Records to process:

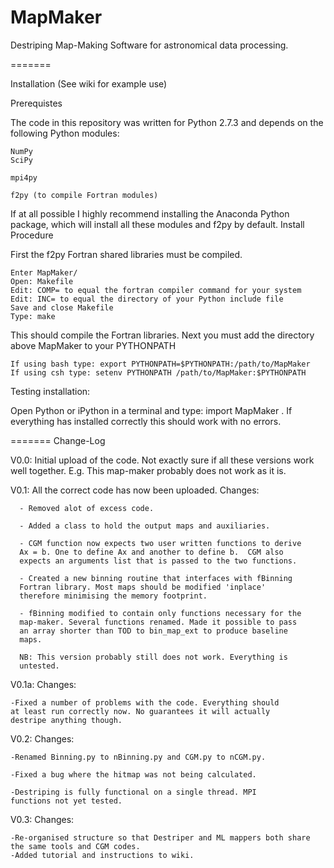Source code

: MapMaker
========

Destriping Map-Making Software for astronomical data processing.

=======

Installation (See wiki for example use)

Prerequistes

The code in this repository was written for Python 2.7.3 and depends on the following Python modules:

    NumPy
    SciPy

    mpi4py

    f2py (to compile Fortran modules)

If at all possible I highly recommend installing the Anaconda Python package, which will install all these modules and f2py by default.
Install Procedure

First the f2py Fortran shared libraries must be compiled.

    Enter MapMaker/
    Open: Makefile
    Edit: COMP= to equal the fortran compiler command for your system
    Edit: INC= to equal the directory of your Python include file
    Save and close Makefile
    Type: make

This should compile the Fortran libraries. Next you must add the directory above MapMaker to your PYTHONPATH

    If using bash type: export PYTHONPATH=$PYTHONPATH:/path/to/MapMaker
    If using csh type: setenv PYTHONPATH /path/to/MapMaker:$PYTHONPATH

Testing installation:

Open Python or iPython in a terminal and type: import MapMaker . If everything has installed correctly this should work with no errors.


======= Change-Log

V0.0: Initial upload of the code. Not exactly sure if all these
versions work well together. E.g. This map-maker probably does not
work as it is.

V0.1: All the correct code has now been uploaded. Changes:
 
      - Removed alot of excess code.
 
      - Added a class to hold the output maps and auxiliaries.

      - CGM function now expects two user written functions to derive
      Ax = b. One to define Ax and another to define b.  CGM also
      expects an arguments list that is passed to the two functions.

      - Created a new binning routine that interfaces with fBinning
      Fortran library. Most maps should be modified 'inplace'
      therefore minimising the memory footprint.

      - fBinning modified to contain only functions necessary for the
      map-maker. Several functions renamed. Made it possible to pass
      an array shorter than TOD to bin_map_ext to produce baseline
      maps.

      NB: This version probably still does not work. Everything is
      untested.

V0.1a: Changes:
	
	-Fixed a number of problems with the code. Everything should
	at least run correctly now. No guarantees it will actually
	destripe anything though.

V0.2: Changes:

	-Renamed Binning.py to nBinning.py and CGM.py to nCGM.py.

	-Fixed a bug where the hitmap was not being calculated.

	-Destriping is fully functional on a single thread. MPI
	functions not yet tested.
	
V0.3: Changes:
	
	-Re-organised structure so that Destriper and ML mappers both share the same tools and CGM codes.
	-Added tutorial and instructions to wiki.
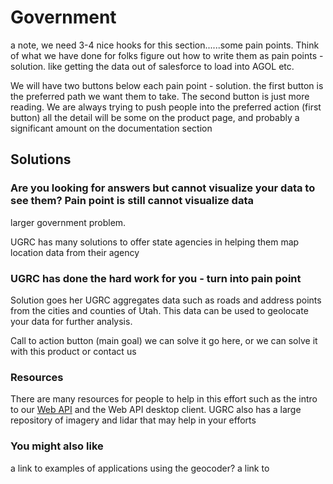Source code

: # Government

a note, we need 3-4 nice hooks for this section......some pain points.  Think of what we have done for folks figure out how to write them as pain points - solution.  like getting the data out of salesforce to load into AGOL etc.

We will have two buttons below each pain point - solution. the first button is the preferred path we want them to take.  The second button is just more reading.  We are always trying to push people into the preferred action (first button)  all the detail will be some on the product page, and probably a significant amount on the documentation section

## Solutions

### Are you looking for answers but cannot visualize your data to see them? Pain point is still cannot visualize data
larger government problem.

UGRC has many solutions to offer state agencies in helping them map location data from their agency

### UGRC has done the hard work for you - turn into pain point

 Solution goes her  UGRC aggregates data such as roads and address points from the cities and counties of Utah. This data can be used to geolocate your data for further analysis. 

 Call to action button (main goal)  we can solve it go here, or we can solve it with this product or contact us
### Resources

There are many resources for people to help in this effort such as the intro to our [Web API](/api.md) and the Web API desktop client. UGRC also has a large repository of imagery and lidar that may help in your efforts


### You might also like

a link to examples of applications using the geocoder?
a link to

Task details:
Transcribe the records above exactly, skipping pictures.

Task result:
Source code

: MapMaker
========

Destriping Map-Making Software for astronomical data processing.

=======

Installation (See wiki for example use)

Prerequistes

The code in this repository was written for Python 2.7.3 and depends on the following Python modules:

    NumPy
    SciPy

    mpi4py

    f2py (to compile Fortran modules)

If at all possible I highly recommend installing the Anaconda Python package, which will install all these modules and f2py by default.
Install Procedure

First the f2py Fortran shared libraries must be compiled.

    Enter MapMaker/
    Open: Makefile
    Edit: COMP= to equal the fortran compiler command for your system
    Edit: INC= to equal the directory of your Python include file
    Save and close Makefile
    Type: make

This should compile the Fortran libraries. Next you must add the directory above MapMaker to your PYTHONPATH

    If using bash type: export PYTHONPATH=$PYTHONPATH:/path/to/MapMaker
    If using csh type: setenv PYTHONPATH /path/to/MapMaker:$PYTHONPATH

Testing installation:

Open Python or iPython in a terminal and type: import MapMaker . If everything has installed correctly this should work with no errors.


======= Change-Log

V0.0: Initial upload of the code. Not exactly sure if all these
versions work well together. E.g. This map-maker probably does not
work as it is.

V0.1: All the correct code has now been uploaded. Changes:
 
      - Removed alot of excess code.
 
      - Added a class to hold the output maps and auxiliaries.

      - CGM function now expects two user written functions to derive
      Ax = b. One to define Ax and another to define b.  CGM also
      expects an arguments list that is passed to the two functions.

      - Created a new binning routine that interfaces with fBinning
      Fortran library. Most maps should be modified 'inplace'
      therefore minimising the memory footprint.

      - fBinning modified to contain only functions necessary for the
      map-maker. Several functions renamed. Made it possible to pass
      an array shorter than TOD to bin_map_ext to produce baseline
      maps.

      NB: This version probably still does not work. Everything is
      untested.

V0.1a: Changes:
	
	-Fixed a number of problems with the code. Everything should
	at least run correctly now. No guarantees it will actually
	destripe anything though.

V0.2: Changes:

	-Renamed Binning.py to nBinning.py and CGM.py to nCGM.py.

	-Fixed a bug where the hitmap was not being calculated.

	-Destriping is fully functional on a single thread. MPI
	functions not yet tested.
	
V0.3: Changes:
	
	-Re-organised structure so that Destriper and ML mappers both share the same tools and CGM codes.
	-Added tutorial and instructions to wiki.
Source code

: # Government

a note, we need 3-4 nice hooks for this section......some pain points.  Think of what we have done for folks figure out how to write them as pain points - solution.  like getting the data out of salesforce to load into AGOL etc.

We will have two buttons below each pain point - solution. the first button is the preferred path we want them to take.  The second button is just more reading.  We are always trying to push people into the preferred action (first button)  all the detail will be some on the product page, and probably a significant amount on the documentation section

## Solutions

### Are you looking for answers but cannot visualize your data to see them? Pain point is still cannot visualize data
larger government problem.

UGRC has many solutions to offer state agencies in helping them map location data from their agency

### UGRC has done the hard work for you - turn into pain point

 Solution goes her  UGRC aggregates data such as roads and address points from the cities and counties of Utah. This data can be used to geolocate your data for further analysis. 

 Call to action button (main goal)  we can solve it go here, or we can solve it with this product or contact us
### Resources

There are many resources for people to help in this effort such as the intro to our [Web API](/api.md) and the Web API desktop client. UGRC also has a large repository of imagery and lidar that may help in your efforts


### You might also like

a link to examples of applications using the geocoder?
a link to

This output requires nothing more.